■ **REQUIRED WORK**
Restate each entry exactly, without pictures.

■ **INPUT DATA**
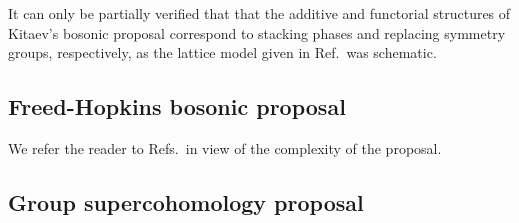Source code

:\documentclass[sort&compress]{elsarticle}
\theoremstyle{theoremstyle}
\theoremstyle{framedtheoremstyle}
\theoremstyle{definitionstyle}
\theoremstyle{definitionstyle}
\theoremstyle{definitionstyle}
\theoremstyle{definitionstyle}
\theoremstyle{nameddefinitionstyle}
\theoremstyle{framednameddefinitionstyle}
\theoremstyle{proofstyle}
\theoremstyle{definitionstyle}
\begin{document}
\begin{appendices}
It can only be partially verified that that the additive and functorial structures of Kitaev's bosonic proposal correspond to stacking phases and replacing symmetry groups, respectively, as the lattice model given in Ref.\,\cite{Kitaev_KITP} was schematic.





\subsection{Freed-Hopkins bosonic proposal \label{subapp:Freed_bosonic_proposal}}

We refer the reader to Refs.\,\cite{Freed_SRE_iTQFT, Freed_ReflectionPositivity} in view of the complexity of the proposal.





\subsection{Group supercohomology proposal \label{subapp:group_supercohomology_proposal}}


\end{appendices}
\end{document}

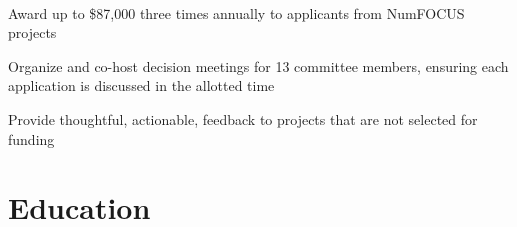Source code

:
\\
\begin{tightemize}
\item Award up to \$87,000 three times annually to applicants from NumFOCUS projects
\item Organize and co-host decision meetings for 13 committee members, ensuring each application is discussed in the allotted time
\item Provide thoughtful, actionable, feedback to projects that are not selected for funding
\end{tightemize}
\sectionsep


\section{Education}



\sectionsep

■ **RESPONSE**
Source code

:\documentclass[sort&compress]{elsarticle}
\theoremstyle{theoremstyle}
\theoremstyle{framedtheoremstyle}
\theoremstyle{definitionstyle}
\theoremstyle{definitionstyle}
\theoremstyle{definitionstyle}
\theoremstyle{definitionstyle}
\theoremstyle{nameddefinitionstyle}
\theoremstyle{framednameddefinitionstyle}
\theoremstyle{proofstyle}
\theoremstyle{definitionstyle}
\begin{document}
\begin{appendices}
It can only be partially verified that that the additive and functorial structures of Kitaev's bosonic proposal correspond to stacking phases and replacing symmetry groups, respectively, as the lattice model given in Ref.\,\cite{Kitaev_KITP} was schematic.





\subsection{Freed-Hopkins bosonic proposal \label{subapp:Freed_bosonic_proposal}}

We refer the reader to Refs.\,\cite{Freed_SRE_iTQFT, Freed_ReflectionPositivity} in view of the complexity of the proposal.





\subsection{Group supercohomology proposal \label{subapp:group_supercohomology_proposal}}


\end{appendices}
\end{document}

Source code

:
\\
\begin{tightemize}
\item Award up to \$87,000 three times annually to applicants from NumFOCUS projects
\item Organize and co-host decision meetings for 13 committee members, ensuring each application is discussed in the allotted time
\item Provide thoughtful, actionable, feedback to projects that are not selected for funding
\end{tightemize}
\sectionsep


\section{Education}



\sectionsep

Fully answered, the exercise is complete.